(Entries shown)

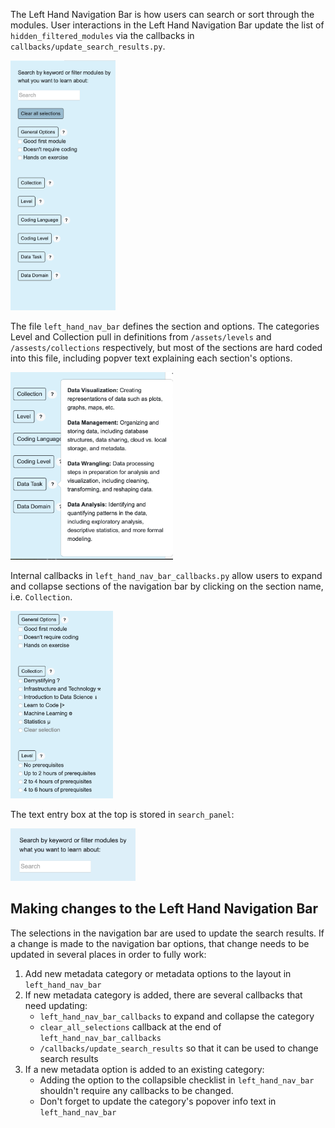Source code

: The Left Hand Navigation Bar is how users can search or sort through the modules. User interactions in the Left Hand Navigation Bar update the list of `hidden_filtered_modules` via the callbacks in `callbacks/update_search_results.py`.

<img src="https://github.com/arcus/module_discovery/blob/main/media/Left_Nav_Bar_Closed.png?raw=true" alt="Left Hand Navigation Bar in default state." height="400px"/> 

The file `left_hand_nav_bar` defines the section and options. The categories Level and Collection pull in definitions from `/assets/levels` and `/assests/collections` respectively, but most of the sections are hard coded into this file, including popver text explaining each section's options.

<img src="https://github.com/arcus/module_discovery/blob/main/media/Left_Nav_Bar_Info_Popover.png?raw=true" alt="Information about the Data Task category is available via a popover from the question mark to the right of the Data Task button." height="300px"/>


Internal callbacks in `left_hand_nav_bar_callbacks.py` allow users to expand and collapse sections of the navigation bar by clicking on the section name, i.e. `Collection`.

<img src="https://github.com/arcus/module_discovery/blob/main/media/Left_Nav_Bar_Exapnd.png?raw=true" alt="Left Hand Navigation Bar with Collection and Level sections expanded." height="300px"/>

The text entry box at the top is stored in `search_panel`:

<img src="https://github.com/arcus/module_discovery/blob/main/media/Left_Nav_Bar_Search.png?raw=true" alt="Search bar at the top of the Left Hand Navigation Bar." width="200px"/>

## Making changes to the Left Hand Navigation Bar

The selections in the navigation bar are used to update the search results. If a change is made to the navigation bar options, that change needs to be updated in several places in order to fully work:

1. Add new metadata category or metadata options to the layout in `left_hand_nav_bar`
2.  If new metadata category is added, there are several callbacks that need updating:
    - `left_hand_nav_bar_callbacks` to expand and collapse the category
    - `clear_all_selections` callback at the end of `left_hand_nav_bar_callbacks`
    - `/callbacks/update_search_results` so that it can be used to change search results
3. If a new metadata option is added to an existing category:
    - Adding the option to the collapsible checklist in `left_hand_nav_bar` shouldn't require any callbacks to be changed.
    - Don't forget to update the category's popover info text in `left_hand_nav_bar`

(End Entries shown)

Beginning with the line that holds "If new metadata", restate word for word every line down to the end of the data, and only those lines.

## Result
2.  If new metadata category is added, there are several callbacks that need updating:
    - `left_hand_nav_bar_callbacks` to expand and collapse the category
    - `clear_all_selections` callback at the end of `left_hand_nav_bar_callbacks`
    - `/callbacks/update_search_results` so that it can be used to change search results
3. If a new metadata option is added to an existing category:
    - Adding the option to the collapsible checklist in `left_hand_nav_bar` shouldn't require any callbacks to be changed.
    - Don't forget to update the category's popover info text in `left_hand_nav_bar`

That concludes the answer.